How to troubleshoot/diff channel upgrades?

rolodato · May 21, 2023, 11:37pm

I currently run a NixOS server with Jellyfin and many other applications that have been working great for a very long time. Recently I decided to run a channel upgrade and nixos-rebuild, and this broke some of my Jellyfin clients in a very strange way that I’ve described here: https://github.com/jellyfin/jellyfin-webos/issues/156.

I have been able to work around this problem by rolling back the channel upgrade with nix-channel --rollback + nixos-rebuild, but I would like to find the root cause. How can I get more information on what changed exactly when I ran a rebuild and/or the channel upgrade? Maybe a diff between channel generations or NixOS generations? Or a more detailed log on what is happening during nixos-rebuild?

If I’m reading things correctly, the last good Nix channel was at revision d70f5cd5c3bef45f7f52698f39e7cc7a89daa7f0 and the bad one was at revision 628d4bb6e9f4f0c30cfd9b23d3c1cdcec9d3cb5c.

To clarify, my NixOS configuration itself has not changed, it’s only the channel upgrade plus a rebuild that broke my use case.

Thanks!

wamserma · May 22, 2023, 6:44am

You can use nvd and nix-diff to see what changed on your system:

Atemu · May 22, 2023, 7:27am

You get yourself a checkout of Nixpkgs and start a git bisect (ideally with --first-parent). Then nixos-rebuild build -I nixpkgs=/path/to/nixpkgs each step and tell git whether it’s good or bad.

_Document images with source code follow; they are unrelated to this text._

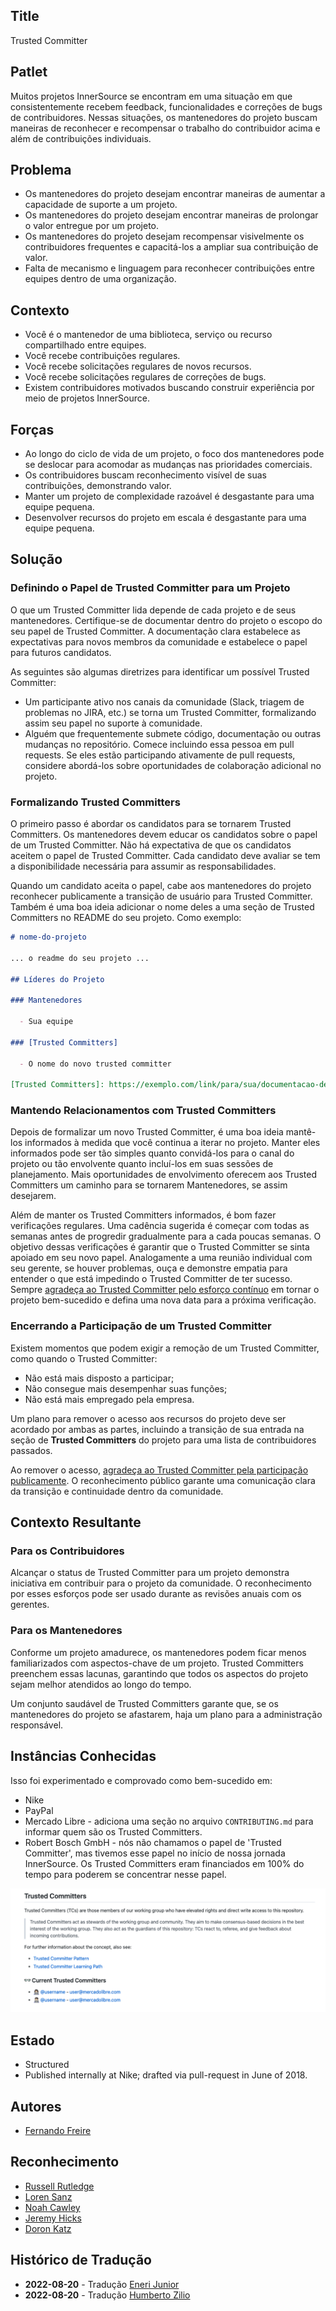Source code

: ## Title

Trusted Committer

## Patlet

Muitos projetos InnerSource se encontram em uma situação em que
consistentemente recebem feedback, funcionalidades e correções de bugs de contribuidores.
Nessas situações, os mantenedores do projeto buscam maneiras de reconhecer e recompensar
o trabalho do contribuidor acima e além de contribuições individuais.

## Problema

- Os mantenedores do projeto desejam encontrar maneiras de aumentar a capacidade de suporte a um projeto.
- Os mantenedores do projeto desejam encontrar maneiras de prolongar o valor entregue por um projeto.
- Os mantenedores do projeto desejam recompensar visivelmente os contribuidores frequentes e capacitá-los a ampliar sua contribuição de valor.
- Falta de mecanismo e linguagem para reconhecer contribuições entre equipes dentro de uma organização.

## Contexto

- Você é o mantenedor de uma biblioteca, serviço ou recurso compartilhado entre equipes.
- Você recebe contribuições regulares.
- Você recebe solicitações regulares de novos recursos.
- Você recebe solicitações regulares de correções de bugs.
- Existem contribuidores motivados buscando construir experiência por meio de projetos InnerSource.

## Forças

- Ao longo do ciclo de vida de um projeto, o foco dos mantenedores pode se deslocar para acomodar as mudanças nas prioridades comerciais.
- Os contribuidores buscam reconhecimento visível de suas contribuições, demonstrando valor.
- Manter um projeto de complexidade razoável é desgastante para uma equipe pequena.
- Desenvolver recursos do projeto em escala é desgastante para uma equipe pequena.

## Solução

### Definindo o Papel de Trusted Committer para um Projeto

O que um Trusted Committer lida depende de cada projeto e de seus mantenedores. Certifique-se de documentar dentro do projeto o escopo do seu papel de Trusted Committer. A documentação clara estabelece as expectativas para novos membros da comunidade e estabelece o papel para futuros candidatos.

As seguintes são algumas diretrizes para identificar um possível Trusted Committer:

* Um participante ativo nos canais da comunidade (Slack, triagem de problemas no JIRA, etc.) se torna um Trusted Committer, formalizando assim seu papel no suporte à comunidade.
* Alguém que frequentemente submete código, documentação ou outras mudanças no repositório. Comece incluindo essa pessoa em pull requests. Se eles estão participando ativamente de pull requests, considere abordá-los sobre oportunidades de colaboração adicional no projeto.

### Formalizando Trusted Committers

O primeiro passo é abordar os candidatos para se tornarem Trusted Committers.
Os mantenedores devem educar os candidatos sobre o papel de um Trusted Committer. Não há expectativa de que os candidatos aceitem o papel de Trusted Committer. Cada candidato
deve avaliar se tem a disponibilidade necessária para assumir as responsabilidades.

Quando um candidato aceita o papel, cabe aos mantenedores do projeto
reconhecer publicamente a transição de usuário para Trusted Committer. Também é uma
boa ideia adicionar o nome deles a uma seção de Trusted Committers no README do seu projeto.
Como exemplo:

```markdown
# nome-do-projeto

... o readme do seu projeto ...

## Líderes do Projeto

### Mantenedores

  - Sua equipe

### [Trusted Committers]

  - O nome do novo trusted committer

[Trusted Committers]: https://exemplo.com/link/para/sua/documentacao-de-trusted-committer.md
```

### Mantendo Relacionamentos com Trusted Committers

Depois de formalizar um novo Trusted Committer, é uma boa ideia mantê-los informados à medida que você continua a iterar no projeto. Manter eles informados pode ser tão simples quanto convidá-los para o canal do projeto ou tão envolvente quanto incluí-los em suas sessões de planejamento. Mais oportunidades de envolvimento oferecem aos Trusted Committers um caminho para se tornarem Mantenedores, se assim desejarem.

Além de manter os Trusted Committers informados, é bom fazer verificações regulares. Uma cadência sugerida é começar com todas as semanas antes de progredir gradualmente para a cada poucas semanas. O objetivo dessas verificações é garantir que o Trusted Committer se sinta apoiado em seu novo papel. Analogamente a uma reunião individual com seu gerente, se houver problemas, ouça e demonstre empatia para entender o que está impedindo o Trusted Committer de ter sucesso. Sempre [agradeça ao Trusted Committer pelo esforço contínuo][praise] em tornar o projeto bem-sucedido e defina uma nova data para a próxima verificação.

### Encerrando a Participação de um Trusted Committer

Existem momentos que podem exigir a remoção de um Trusted Committer, como quando o Trusted Committer:

* Não está mais disposto a participar;
* Não consegue mais desempenhar suas funções;
* Não está mais empregado pela empresa.

Um plano para remover o acesso aos recursos do projeto deve ser acordado por ambas as partes, incluindo a transição de sua entrada na seção de **Trusted Committers** do projeto para uma lista de contribuidores passados.

Ao remover o acesso, [agradeça ao Trusted Committer pela participação publicamente][praise]. O reconhecimento público garante uma comunicação clara da transição e continuidade dentro da comunidade.

## Contexto Resultante

### Para os Contribuidores

Alcançar o status de Trusted Committer para um projeto demonstra iniciativa em
contribuir para o projeto da comunidade. O reconhecimento por esses esforços
pode ser usado durante as revisões anuais com os gerentes.

### Para os Mantenedores

Conforme um projeto amadurece, os mantenedores podem ficar menos familiarizados com aspectos-chave
de um projeto. Trusted Committers preenchem essas lacunas, garantindo que todos os
aspectos do projeto sejam melhor atendidos ao longo do tempo.

Um conjunto saudável de Trusted Committers garante que, se os mantenedores do projeto se afastarem,
haja um plano para a administração responsável.

## Instâncias Conhecidas

Isso foi experimentado e comprovado como bem-sucedido em:

- Nike
- PayPal
- Mercado Libre - adiciona uma seção no arquivo `CONTRIBUTING.md` para informar quem são os Trusted Committers.
- Robert Bosch GmbH - nós não chamamos o papel de 'Trusted Committer', mas tivemos esse papel no início de nossa jornada InnerSource. Os Trusted Committers eram financiados em 100% do tempo para poderem se concentrar nesse papel.

![Trusted Committer section in CONTRIBUTING.md of Mercado Libre](../../../assets/img/mercadolibre-trusted-committers.png "Trusted Committer section in CONTRIBUTING.md of Mercado Libre")

## Estado

- Structured
- Published internally at Nike; drafted via pull-request in June of 2018.

## Autores

- [Fernando Freire]

## Reconhecimento

- [Russell Rutledge]
- [Loren Sanz]
- [Noah Cawley]
- [Jeremy Hicks]
- [Doron Katz]

[Doron Katz]: https://github.com/doronkatz
[Russell Rutledge]: https://github.com/rrrutledge
[Loren Sanz]: https://github.com/mrsanz
[Jeremy Hicks]: https://github.com/greatestusername
[Noah Cawley]: https://github.com/utanapishtim
[praise]: ./praise-participants.md
[Fernando Freire]: https://github.com/dogonthehorizon

## Histórico de Tradução

- **2022-08-20** - Tradução [Eneri Junior](https://github.com/jrcosta)
- **2022-08-20** - Tradução [Humberto Zilio](https://github.com/zilio)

You could deploy (test) each revision on the production machine but I’d personally rather build-vm instead and test against the VM with a problematic device.

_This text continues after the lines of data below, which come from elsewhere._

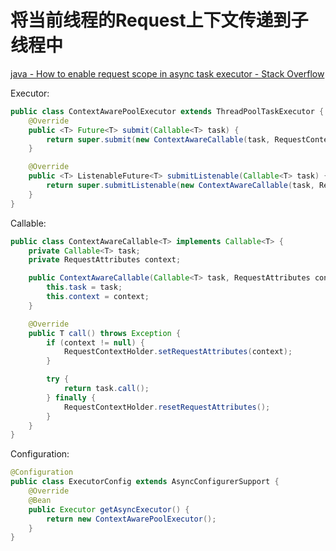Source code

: # 将当前线程的Request上下文传递到子线程中

[java - How to enable request scope in async task executor - Stack Overflow](https://stackoverflow.com/questions/23732089/how-to-enable-request-scope-in-async-task-executor?newreg=cef88ba81efc416babcb819b532e4592)

Executor:

```java
public class ContextAwarePoolExecutor extends ThreadPoolTaskExecutor {
    @Override
    public <T> Future<T> submit(Callable<T> task) {
        return super.submit(new ContextAwareCallable(task, RequestContextHolder.currentRequestAttributes()));
    }

    @Override
    public <T> ListenableFuture<T> submitListenable(Callable<T> task) {
        return super.submitListenable(new ContextAwareCallable(task, RequestContextHolder.currentRequestAttributes()));
    }
}
```

Callable:

```java
public class ContextAwareCallable<T> implements Callable<T> {
    private Callable<T> task;
    private RequestAttributes context;

    public ContextAwareCallable(Callable<T> task, RequestAttributes context) {
        this.task = task;
        this.context = context;
    }

    @Override
    public T call() throws Exception {
        if (context != null) {
            RequestContextHolder.setRequestAttributes(context);
        }

        try {
            return task.call();
        } finally {
            RequestContextHolder.resetRequestAttributes();
        }
    }
}
```

Configuration:

```java
@Configuration
public class ExecutorConfig extends AsyncConfigurerSupport {
    @Override
    @Bean
    public Executor getAsyncExecutor() {
        return new ContextAwarePoolExecutor();
    }
}
```
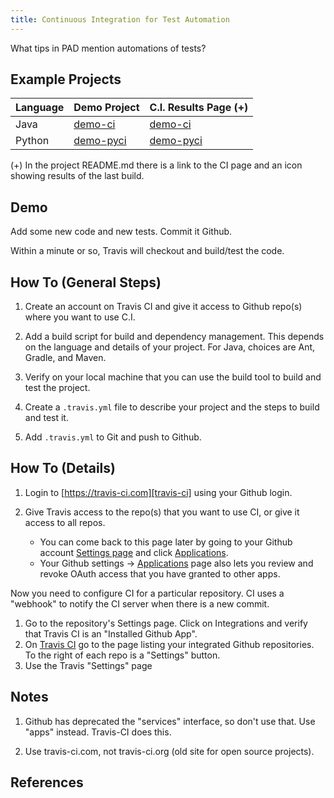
 ```yaml
---
title: Continuous Integration for Test Automation
---
```


What tips in PAD mention automations of tests?


## Example Projects

| Language  | Demo Project | C.I. Results Page (+)   |
|-----------|--------------|----------------------|
| Java      | [demo-ci](https://github.com/jbrucker/demo-ci) | [demo-ci](https://travis-ci.com/jbrucker/demo-ci) |
| Python    | [demo-pyci](https://github.com/jbrucker/demo-pyci) | [demo-pyci](https://travis-ci.com/jbrucker/demo-ci) |

(+) In the project README.md there is a link to the CI page and an icon showing results of the last build.

## Demo

Add some new code and new tests.  Commit it Github.

Within a minute or so, Travis will checkout and build/test the code.

## How To (General Steps)

1. Create an account on Travis CI and give it access to Github repo(s) where you want to use C.I.

2. Add a build script for build and dependency management.  This depends on the language and details of your project.  For Java, choices are Ant, Gradle, and Maven.

3. Verify on your local machine that you can use the build tool to build and test the project.

4. Create a `.travis.yml` file to describe your project and the steps to build and test it.

5. Add `.travis.yml` to Git and push to Github.


## How To (Details)

1. Login to [https://travis-ci.com][travis-ci] using your Github login.

2. Give Travis access to the repo(s) that you want to use CI, or give it access to all repos.
   * You can come back to this page later by going to your Github account [Settings page](https://github.com/settings/profile) and click [Applications](https://github.com/settings/installations).
   * Your Github settings -> [Applications](https://github.com/settings/installations) page also lets you review and revoke OAuth access that you have granted to other apps. 

Now you need to configure CI for a particular repository. CI uses a "webhook" to notify the CI server when there is a new commit.

1. Go to the repository's Settings page. Click on Integrations and verify that Travis CI is an "Installed Github App".
2. On [Travis CI][travis-ci] go to the page listing your integrated Github repositories. To the right of each repo is a "Settings" button.
3. Use the Travis "Settings" page

## Notes

1. Github has deprecated the "services" interface, so don't use that. Use "apps" instead.  Travis-CI does this.

2. Use travis-ci.com, not travis-ci.org (old site for open source projects).

## References

[travis-ci]: https://travis-ci.com "Travis CI"

[travis-getting-started]: https://docs.travis-ci.com/user/getting-started/ "Travis CI Getting Started guide"

[travis-github-howto]: https://github.com/mbonaci/mbo-storm/wiki/Integrate-Travis-CI-with-your-GitHub-repo "Integrate Travis CI with your GitHub repo (basic instructions)"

Do that a few times until git tells you which commit is the first bad one and ping the author of the commit in your issue.

If it’s a staging-next merge, you’ll have to bisect that staging cycle in a second step which will get quite a bit more complicated and time-intensive. As a start you could then manually see whether any change affecting jellyfin directly was in that cycle.